The records
((
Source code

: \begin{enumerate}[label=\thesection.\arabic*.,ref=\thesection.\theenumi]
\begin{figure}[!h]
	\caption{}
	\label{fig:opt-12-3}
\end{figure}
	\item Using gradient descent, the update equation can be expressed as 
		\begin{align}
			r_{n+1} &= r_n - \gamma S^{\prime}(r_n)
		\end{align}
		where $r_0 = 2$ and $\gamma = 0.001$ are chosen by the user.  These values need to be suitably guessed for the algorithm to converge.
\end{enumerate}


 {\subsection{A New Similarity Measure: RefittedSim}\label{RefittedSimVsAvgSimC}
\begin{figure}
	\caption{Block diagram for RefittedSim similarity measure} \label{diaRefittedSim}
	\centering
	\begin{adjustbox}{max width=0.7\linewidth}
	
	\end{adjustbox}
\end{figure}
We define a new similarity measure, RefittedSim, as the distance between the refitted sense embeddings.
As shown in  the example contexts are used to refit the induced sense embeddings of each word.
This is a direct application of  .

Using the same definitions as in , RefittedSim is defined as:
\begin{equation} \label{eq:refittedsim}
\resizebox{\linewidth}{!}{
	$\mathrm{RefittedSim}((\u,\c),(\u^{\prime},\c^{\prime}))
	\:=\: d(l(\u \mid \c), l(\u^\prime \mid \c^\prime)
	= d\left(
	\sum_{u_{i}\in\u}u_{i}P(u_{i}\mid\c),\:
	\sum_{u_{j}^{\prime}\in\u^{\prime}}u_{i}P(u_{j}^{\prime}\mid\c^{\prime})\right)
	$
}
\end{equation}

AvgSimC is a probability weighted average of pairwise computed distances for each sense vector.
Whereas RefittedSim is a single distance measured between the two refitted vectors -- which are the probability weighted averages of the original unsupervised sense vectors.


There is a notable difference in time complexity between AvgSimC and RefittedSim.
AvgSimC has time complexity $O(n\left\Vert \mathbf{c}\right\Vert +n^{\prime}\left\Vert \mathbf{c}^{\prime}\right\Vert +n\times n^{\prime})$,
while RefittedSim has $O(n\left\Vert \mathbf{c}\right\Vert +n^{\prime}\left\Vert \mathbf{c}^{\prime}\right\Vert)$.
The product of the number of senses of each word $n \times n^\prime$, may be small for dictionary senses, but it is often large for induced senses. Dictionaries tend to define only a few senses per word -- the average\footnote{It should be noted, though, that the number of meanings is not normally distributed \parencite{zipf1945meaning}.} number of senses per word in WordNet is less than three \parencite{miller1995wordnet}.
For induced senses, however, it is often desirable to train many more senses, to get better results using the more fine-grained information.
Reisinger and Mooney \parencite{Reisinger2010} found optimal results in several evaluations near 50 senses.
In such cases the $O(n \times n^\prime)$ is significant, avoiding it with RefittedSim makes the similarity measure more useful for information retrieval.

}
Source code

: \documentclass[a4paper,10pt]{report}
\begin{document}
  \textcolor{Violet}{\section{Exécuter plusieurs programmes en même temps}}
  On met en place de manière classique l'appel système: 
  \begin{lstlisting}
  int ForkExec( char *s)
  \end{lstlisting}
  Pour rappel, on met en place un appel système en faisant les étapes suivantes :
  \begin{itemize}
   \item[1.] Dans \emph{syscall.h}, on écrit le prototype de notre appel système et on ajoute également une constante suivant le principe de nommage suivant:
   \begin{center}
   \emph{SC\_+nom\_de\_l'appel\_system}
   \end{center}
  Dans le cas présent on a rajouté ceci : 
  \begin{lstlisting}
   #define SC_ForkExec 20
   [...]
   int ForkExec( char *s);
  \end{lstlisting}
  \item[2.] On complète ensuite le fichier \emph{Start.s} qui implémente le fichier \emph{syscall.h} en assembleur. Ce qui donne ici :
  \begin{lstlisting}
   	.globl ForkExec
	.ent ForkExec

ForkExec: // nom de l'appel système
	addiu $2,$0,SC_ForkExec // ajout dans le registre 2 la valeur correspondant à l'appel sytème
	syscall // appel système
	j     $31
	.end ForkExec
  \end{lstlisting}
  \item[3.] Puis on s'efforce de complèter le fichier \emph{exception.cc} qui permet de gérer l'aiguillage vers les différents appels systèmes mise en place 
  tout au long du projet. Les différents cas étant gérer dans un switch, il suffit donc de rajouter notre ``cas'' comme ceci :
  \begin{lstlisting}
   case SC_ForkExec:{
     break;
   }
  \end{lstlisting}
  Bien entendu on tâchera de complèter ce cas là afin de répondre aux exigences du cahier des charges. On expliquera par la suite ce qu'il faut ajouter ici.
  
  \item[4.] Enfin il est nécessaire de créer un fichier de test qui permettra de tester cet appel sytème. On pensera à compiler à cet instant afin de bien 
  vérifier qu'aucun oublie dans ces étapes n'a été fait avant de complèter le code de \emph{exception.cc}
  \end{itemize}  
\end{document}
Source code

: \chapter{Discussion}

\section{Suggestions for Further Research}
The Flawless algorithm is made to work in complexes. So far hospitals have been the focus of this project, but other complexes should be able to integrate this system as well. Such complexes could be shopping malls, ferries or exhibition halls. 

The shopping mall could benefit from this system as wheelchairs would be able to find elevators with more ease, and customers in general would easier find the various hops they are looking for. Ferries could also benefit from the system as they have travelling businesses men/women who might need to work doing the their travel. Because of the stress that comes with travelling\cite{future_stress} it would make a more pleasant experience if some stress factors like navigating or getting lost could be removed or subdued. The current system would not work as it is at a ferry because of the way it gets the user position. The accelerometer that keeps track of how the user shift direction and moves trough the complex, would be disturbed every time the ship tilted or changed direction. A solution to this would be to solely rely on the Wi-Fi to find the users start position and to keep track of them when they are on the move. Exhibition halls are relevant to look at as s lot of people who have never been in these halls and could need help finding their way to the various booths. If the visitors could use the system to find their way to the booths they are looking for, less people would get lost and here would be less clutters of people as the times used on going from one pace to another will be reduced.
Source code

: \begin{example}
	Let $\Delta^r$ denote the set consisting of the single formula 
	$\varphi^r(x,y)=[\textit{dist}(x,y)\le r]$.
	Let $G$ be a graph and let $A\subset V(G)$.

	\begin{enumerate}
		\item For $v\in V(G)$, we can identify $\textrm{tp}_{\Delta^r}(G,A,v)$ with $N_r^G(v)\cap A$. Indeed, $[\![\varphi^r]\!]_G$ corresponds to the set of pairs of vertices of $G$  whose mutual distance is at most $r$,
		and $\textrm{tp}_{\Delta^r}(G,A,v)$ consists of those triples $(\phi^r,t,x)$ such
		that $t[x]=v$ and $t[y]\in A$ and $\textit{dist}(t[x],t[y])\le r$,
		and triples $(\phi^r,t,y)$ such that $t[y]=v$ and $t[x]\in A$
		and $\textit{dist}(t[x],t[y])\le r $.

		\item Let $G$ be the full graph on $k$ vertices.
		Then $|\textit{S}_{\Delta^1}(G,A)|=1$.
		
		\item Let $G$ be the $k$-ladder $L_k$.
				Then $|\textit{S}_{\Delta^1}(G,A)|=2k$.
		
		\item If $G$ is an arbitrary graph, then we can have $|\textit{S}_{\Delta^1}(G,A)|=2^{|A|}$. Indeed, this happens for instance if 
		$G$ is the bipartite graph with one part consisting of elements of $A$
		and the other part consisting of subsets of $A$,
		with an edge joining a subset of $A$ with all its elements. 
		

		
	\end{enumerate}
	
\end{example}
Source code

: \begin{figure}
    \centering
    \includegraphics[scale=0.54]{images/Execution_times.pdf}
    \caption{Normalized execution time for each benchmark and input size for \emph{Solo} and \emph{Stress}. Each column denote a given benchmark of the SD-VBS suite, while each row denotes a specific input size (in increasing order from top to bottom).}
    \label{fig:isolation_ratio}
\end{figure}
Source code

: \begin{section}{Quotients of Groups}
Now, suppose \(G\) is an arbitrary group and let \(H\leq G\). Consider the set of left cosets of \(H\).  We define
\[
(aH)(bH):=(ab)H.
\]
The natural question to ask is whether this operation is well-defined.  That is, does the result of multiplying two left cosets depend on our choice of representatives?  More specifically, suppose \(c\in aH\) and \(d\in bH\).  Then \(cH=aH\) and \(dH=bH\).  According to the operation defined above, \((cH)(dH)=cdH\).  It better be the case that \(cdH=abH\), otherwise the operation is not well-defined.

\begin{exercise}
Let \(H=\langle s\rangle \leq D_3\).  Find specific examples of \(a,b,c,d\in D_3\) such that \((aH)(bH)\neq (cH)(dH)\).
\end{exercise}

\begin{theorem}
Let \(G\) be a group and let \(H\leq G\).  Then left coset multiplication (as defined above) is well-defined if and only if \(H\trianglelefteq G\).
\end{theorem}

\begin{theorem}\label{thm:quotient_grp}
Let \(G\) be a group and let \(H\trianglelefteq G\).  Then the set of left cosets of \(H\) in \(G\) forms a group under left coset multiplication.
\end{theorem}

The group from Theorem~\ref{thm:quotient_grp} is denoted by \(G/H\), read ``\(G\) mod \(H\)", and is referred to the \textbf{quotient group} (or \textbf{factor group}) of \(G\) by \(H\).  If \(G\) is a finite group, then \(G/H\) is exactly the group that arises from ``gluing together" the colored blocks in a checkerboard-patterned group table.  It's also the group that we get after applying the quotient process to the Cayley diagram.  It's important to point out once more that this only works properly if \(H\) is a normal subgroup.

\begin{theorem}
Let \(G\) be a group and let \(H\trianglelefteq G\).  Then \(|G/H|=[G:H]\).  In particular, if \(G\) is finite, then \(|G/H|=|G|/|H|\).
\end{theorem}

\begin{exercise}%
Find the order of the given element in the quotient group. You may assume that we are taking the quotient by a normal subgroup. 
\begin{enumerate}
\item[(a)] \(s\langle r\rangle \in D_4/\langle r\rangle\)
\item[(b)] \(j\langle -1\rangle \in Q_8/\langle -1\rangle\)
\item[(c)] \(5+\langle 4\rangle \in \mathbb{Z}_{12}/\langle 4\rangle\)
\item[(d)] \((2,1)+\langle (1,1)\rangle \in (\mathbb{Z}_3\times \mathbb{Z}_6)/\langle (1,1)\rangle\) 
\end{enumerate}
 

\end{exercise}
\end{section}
))
What the task asks
Tally the lines in the records above that contain the word "user", and give only that number.

Result of this exercise
2